CHORUS: You sir, shall set in order these remains
Of your son’s broken body, and restore
The mingled fragments to their place. Put here
His strong right hand … and here the left,
Which used to hold the reins so skilfully….
I recognize the shape of this left side.
Alas, how much of him is lost, and lies
Far from our weeping!

THESEUS: Trembling hands, be firm
For this sad service; cheeks, dry up your tears!
Here is a father building, limb by limb,
A body for his son…. Here is a piece,
Misshapen, horrible, each side of it
Injured and torn. What part of you it is
I cannot tell, but it is part of you.
So … put it there … not where it ought to be,
But where there is a place for it. Was this
The face that shone as brightly as a star,
The face that turned all enemies’ eyes aside?
Has so much cruelty come to this? O cruelty
Of Fate! O kindness, ill-bestowed, of gods!

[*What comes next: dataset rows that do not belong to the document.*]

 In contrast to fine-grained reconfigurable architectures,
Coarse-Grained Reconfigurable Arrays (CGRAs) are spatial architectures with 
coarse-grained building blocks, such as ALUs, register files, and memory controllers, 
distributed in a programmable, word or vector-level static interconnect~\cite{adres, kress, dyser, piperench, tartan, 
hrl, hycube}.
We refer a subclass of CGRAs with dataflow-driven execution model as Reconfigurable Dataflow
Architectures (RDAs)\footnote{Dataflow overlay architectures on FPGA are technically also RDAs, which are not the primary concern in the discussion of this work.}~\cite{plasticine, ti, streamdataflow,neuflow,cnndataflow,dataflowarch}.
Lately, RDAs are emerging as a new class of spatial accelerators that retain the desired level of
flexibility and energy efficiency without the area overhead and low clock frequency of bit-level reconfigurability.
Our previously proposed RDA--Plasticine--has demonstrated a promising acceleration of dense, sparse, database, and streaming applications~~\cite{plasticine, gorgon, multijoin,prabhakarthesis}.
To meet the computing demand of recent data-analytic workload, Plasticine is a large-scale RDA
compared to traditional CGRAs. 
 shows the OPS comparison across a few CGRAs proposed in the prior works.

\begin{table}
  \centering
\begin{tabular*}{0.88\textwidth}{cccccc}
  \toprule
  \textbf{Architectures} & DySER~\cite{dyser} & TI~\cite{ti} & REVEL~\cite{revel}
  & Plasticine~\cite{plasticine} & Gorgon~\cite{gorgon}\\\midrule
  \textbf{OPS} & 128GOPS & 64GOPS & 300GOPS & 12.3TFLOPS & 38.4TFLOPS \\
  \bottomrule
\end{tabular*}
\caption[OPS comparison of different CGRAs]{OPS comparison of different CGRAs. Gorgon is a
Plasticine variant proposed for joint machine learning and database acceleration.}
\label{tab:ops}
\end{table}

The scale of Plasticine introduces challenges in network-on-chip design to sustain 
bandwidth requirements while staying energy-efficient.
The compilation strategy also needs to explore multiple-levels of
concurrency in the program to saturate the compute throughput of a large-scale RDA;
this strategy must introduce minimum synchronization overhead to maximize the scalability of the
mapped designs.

That kind of eyebrow-raising stuff, the stuff that made me grin at those crazy Romans and their creepy, decadent tastes — the real meat of these tragedies — was always good reading and I enjoyed it. The downside to this assignment was that to varying degrees, these plays were all padded out with incredibly dull and protracted displays of mythological learnedness, unconnected to the matter at hand. The first few scenes of every play, before the swords came out, were always pretty bad, though I think the lowest point came between acts two and three of Oedipus, when Tiresias, exiting, tells the Chorus, essentially, “during the scene change, why don’t you tell the nice people about Bacchus,” which incites a four-page long oral report about Bacchus, apparently cribbed from some encyclopedia of Greek mythology and of absolutely no relevance to the story. That was a drag. I think Thyestes was my favorite, in part because it was the least padded. And the thing about the guy eating his kids didn’t hurt.

Comments

  1. I would and will never read this, but your review has provided enough information for me to feel semi-literate about it. Thank you. Next time this comes up at a party I am all set to impress.

    You can tell by that bust that Seneca was a nicer, wiser guy than Dick Cheney.

    Posted by Beth on |
  2. I, too, am grateful for being able to feel even slightly “exposed” to this body of work without having to actually go near it.

    I appreciate the whole effort here, as a matter of fact.

    Posted by mrb on |
  3. Several times I wanted to stop reading this, but I couldn’t. I was riveted. I found it so interesting. Now I wish I didn’t. Now I need to forget all that gore. Luckily my memory is so weak now, that it will not take long before all will be forgotten. I hope.

    Posted by H. on |
  4. I had to go back and read it again.
    This will not help me forget, that which I would rather not remember. On the contrary. But I couldn’t resist.